Sure wish I could find a 357 lever gun at a reasonable price. All I have seen were just a little too high for me.


----------



## GREENCOUNTYPETE (Jul 25, 2006)

CASCADE , BEARFOOT i was refering to the ammunition 

i use 30-06 as a good example of good past 100 yard ammo now i preffer 150 gr winchester superx when i bought my rifle i bought out the hardware store in town i was 14 the rifle was 350 dollars and the shells were 6.50 a box the next stock they had was 7.50 a box i bought more now if i can find them for less than 17.00 a box we think we are doing well 

i can still buy a 30-06 rifle use the savage edge/axis as an example for about 300 dollars it will put 5 rounds in an inch at 100 yards with the right ammo but now a hundred rounds cost you almost as much 

my best price on 223 fmj lately is 21.10 for 60 rounds and that was only because a buddy was in a bulk buy 

now comparing this for 22 dollars at farm and fleet i can get 50 rounds of 44mag blazer aluminum cased jacketed holopoints and from a carbine rifle or pistol they will take a deer , besides that 44 or 45 use cast bullets well that can be made and reloaded easily with strait wall brass if you hang around the range a while you can get brass for picking it up.

i said earlier i am always on a budget so i think budget minded and if your not looking for that 200-300 yard performance of a high power a pistol cal carbine with a matching pistol can make a lot of scence on shots out to 100 yards 

yes the AR has a lot of intimidation factor and is a great platform wish i could afford one , but then i would probably leave it at home to keep it nice any way and my beat up 30-30 rifle that i was given many years ago would still go out with me.



by the way if you don't have a 22lr that would be on my more likly to use list with cb longs very little noise but enough to take rabit squirl varmint form the garden and not atract attention it doesn't shound like a gun shot no crack just a little pop quieter than many pelet rifles


----------



## Ernie (Jul 22, 2007)

pancho said:


> Sure wish I could find a 357 lever gun at a reasonable price.
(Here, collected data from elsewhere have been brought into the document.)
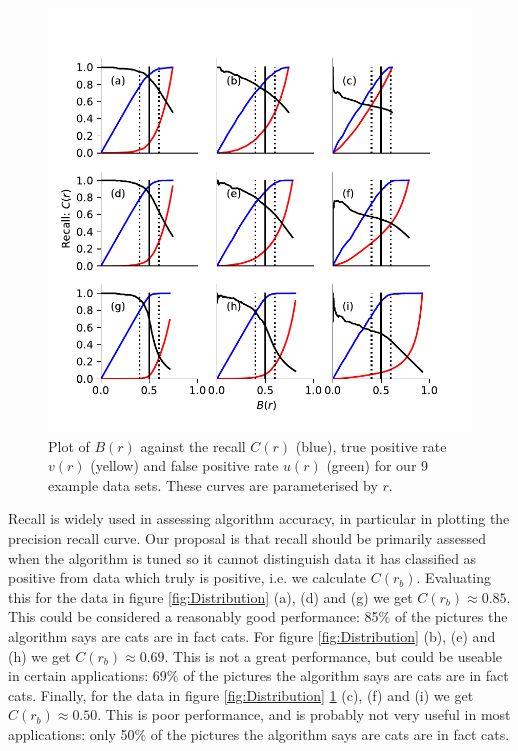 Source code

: \documentclass{article}
\begin{document}
\begin{figure}[t]
\centering
\includegraphics[scale=1]{Balance.pdf}
\caption{Plot of $B(r)$ against the recall $C(r)$ (blue), true positive rate $v(r)$ (yellow) and false positive rate $u(r)$ (green) for our 9 example data sets. These curves are parameterised by $r$. }
\label{fig:balance}
\end{figure}

Recall is widely used in assessing algorithm accuracy, in particular in plotting the precision recall curve. Our proposal is that recall should be primarily assessed when the algorithm is tuned so it cannot distinguish data it has classified as positive from data which truly is positive, i.e. we calculate $C(r_b)$. Evaluating this for the data in figure \ref{fig:Distribution} (a), (d) and (g) we get $C(r_b) \approx  0.85$. This could be considered a reasonably good performance: 85\% of the pictures the algorithm says are cats are in fact cats. For figure \ref{fig:Distribution}  (b), (e) and (h) we get $C(r_b) \approx 0.69$. This is not a great performance, but could be useable in certain applications: 69\% of the pictures the algorithm says are cats are in fact cats. Finally, for the data in figure \ref{fig:Distribution} \ref{fig:balance} (c), (f) and (i) we get $C(r_b) \approx  0.50$. This is poor performance, and is probably not very useful in most applications: only 50\% of the pictures the algorithm says are cats are in fact cats. 
\end{document}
All I have seen were just a little too high for me.


The problem I've been having lately is that all of the lever actions I've picked up to look at in the stores feel like toys to me. They don't fit my hands and arms properly. Compare your modern lever action rifle with something like an old Henry and you'll be surprised how much LESS gun there is. 

Is America shrinking? Manufacturers sure seem to think it is. Everything from gloves to guns all seem to be made for someone a lot smaller than I am. I bought a shirt from the Sportsman's Guide not too long ago and had to send it back. It was an XL. At 6', 185 pounds I can't imagine why they think I'm an XXL.


----------



## GREENCOUNTYPETE (Jul 25, 2006)

Ernie said:


> Just look for the blue helmets. FOE.
> 
> The people they are loading into trucks? FRIEND.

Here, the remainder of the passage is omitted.